== Exercise data ==
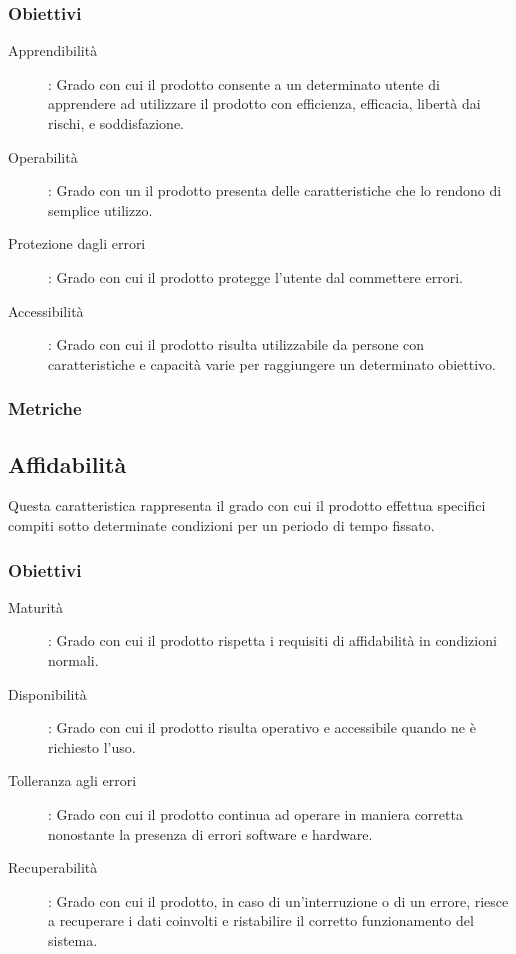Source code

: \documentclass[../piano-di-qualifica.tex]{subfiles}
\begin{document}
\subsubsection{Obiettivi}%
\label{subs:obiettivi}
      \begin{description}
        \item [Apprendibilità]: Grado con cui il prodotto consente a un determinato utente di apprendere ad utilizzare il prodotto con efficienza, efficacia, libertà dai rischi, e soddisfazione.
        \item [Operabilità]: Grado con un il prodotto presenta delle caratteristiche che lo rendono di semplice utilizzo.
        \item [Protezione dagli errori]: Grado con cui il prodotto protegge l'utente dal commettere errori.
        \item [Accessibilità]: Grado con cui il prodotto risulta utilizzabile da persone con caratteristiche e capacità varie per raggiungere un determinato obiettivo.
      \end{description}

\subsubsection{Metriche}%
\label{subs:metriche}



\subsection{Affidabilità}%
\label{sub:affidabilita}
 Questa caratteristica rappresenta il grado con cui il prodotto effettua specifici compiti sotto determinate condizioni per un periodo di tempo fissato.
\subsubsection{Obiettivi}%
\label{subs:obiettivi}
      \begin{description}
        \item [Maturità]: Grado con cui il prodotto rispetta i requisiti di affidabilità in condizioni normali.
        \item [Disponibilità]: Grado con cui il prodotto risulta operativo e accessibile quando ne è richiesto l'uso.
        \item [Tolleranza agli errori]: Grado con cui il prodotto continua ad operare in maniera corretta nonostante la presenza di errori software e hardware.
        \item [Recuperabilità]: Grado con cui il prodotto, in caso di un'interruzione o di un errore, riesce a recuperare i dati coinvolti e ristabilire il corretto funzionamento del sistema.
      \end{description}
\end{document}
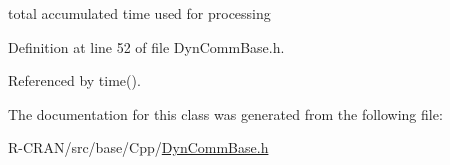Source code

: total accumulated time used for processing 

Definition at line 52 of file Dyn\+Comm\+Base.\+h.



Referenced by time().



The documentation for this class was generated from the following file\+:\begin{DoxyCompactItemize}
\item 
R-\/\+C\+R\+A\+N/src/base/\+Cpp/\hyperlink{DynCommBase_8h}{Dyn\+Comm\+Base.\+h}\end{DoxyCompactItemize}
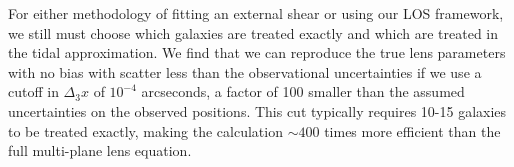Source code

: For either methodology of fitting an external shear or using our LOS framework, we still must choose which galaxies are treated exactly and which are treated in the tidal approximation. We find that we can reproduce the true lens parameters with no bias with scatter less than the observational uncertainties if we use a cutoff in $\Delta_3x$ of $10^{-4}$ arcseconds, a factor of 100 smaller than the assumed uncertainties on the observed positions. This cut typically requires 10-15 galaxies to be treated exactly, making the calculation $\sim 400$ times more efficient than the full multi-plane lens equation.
===
__Work instructions__
All that is needed is an exact copy of the lines from the top of the entries through the line containing "di semplice utilizzo.", pictures left out.

__Output for this exercise__
Source code

: \documentclass[../piano-di-qualifica.tex]{subfiles}
\begin{document}
\subsubsection{Obiettivi}%
\label{subs:obiettivi}
      \begin{description}
        \item [Apprendibilità]: Grado con cui il prodotto consente a un determinato utente di apprendere ad utilizzare il prodotto con efficienza, efficacia, libertà dai rischi, e soddisfazione.
        \item [Operabilità]: Grado con un il prodotto presenta delle caratteristiche che lo rendono di semplice utilizzo.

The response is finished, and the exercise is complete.